The first thing to draw from this plan is to understand how expensive defence is, and how much has had to be slashed from the budget. The MOD and NAO is quite candid in noting that there was a likely disparity of some £74 billion in costs between planned funding, and projected costs over this time. What this means in real terms is that the MOD has had to apply some fairly significant reductions, deferments, descoping, early retirement without replacement or outright scrapping of procurement during this period to make the sums balance. That in itself is not an easy task, nor should it be underestimated how much effort would have gone into achieving this current situation where the sums seem to add up (more on that later).

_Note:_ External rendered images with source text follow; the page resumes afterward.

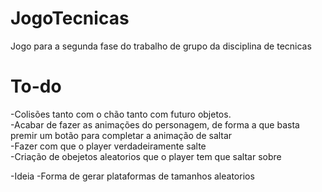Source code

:# JogoTecnicas

Jogo para a segunda fase do trabalho de grupo da disciplina de tecnicas

# To-do #
-Colisões tanto com o chão tanto com futuro objetos.  
-Acabar de fazer as animações do personagem, de forma a que basta premir um botão para completar a animação de saltar  
-Fazer com que o player verdadeiramente salte  
-Criação de obejetos aleatorios que o player tem que saltar sobre  

-Ideia
-Forma de gerar plataformas de tamanhos aleatorios
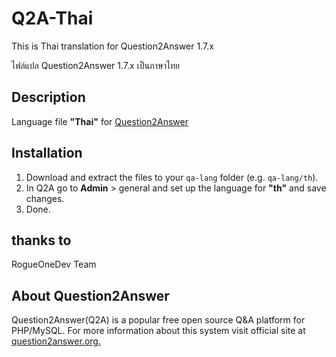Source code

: # Q2A-Thai

This is Thai translation for Question2Answer 1.7.x

ไฟล์แปล Question2Answer 1.7.x เป็นภาษาไทย

## Description

Language file **"Thai"** for [Question2Answer](http://www.question2answer.org/)


## Installation

1. Download and extract the files to your `qa-lang` folder (e.g. `qa-lang/th`).
2. In Q2A go to **Admin** > general and set up the language for **"th"** and save changes.
3. Done.

## thanks to
RogueOneDev Team

## About Question2Answer
Question2Answer(Q2A) is a popular free open source Q&A platform for PHP/MySQL. For more information about this system visit official site at [question2answer.org.](http://www.question2answer.org/)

Funding Defence properly is a seriously expensive business. This may seem a statement of the obvious but it is worth considering – when one looks at the detailed NAO report, particularly the table on Page Seven, there is a clear breakdown of how much money is being spent on procurement, support and other costs. With salaries stripped out of the mix, suddenly it becomes clear that the vast chunk of defence expenditure is dedicated to buying, or maintaining defence equipment. In fact, the total amount of either the equipment budget or the support budget each year is larger than most nations entire defence budgets. This gives a sense of scale that for all the cuts, the UK remains a significant player on defence expenditure.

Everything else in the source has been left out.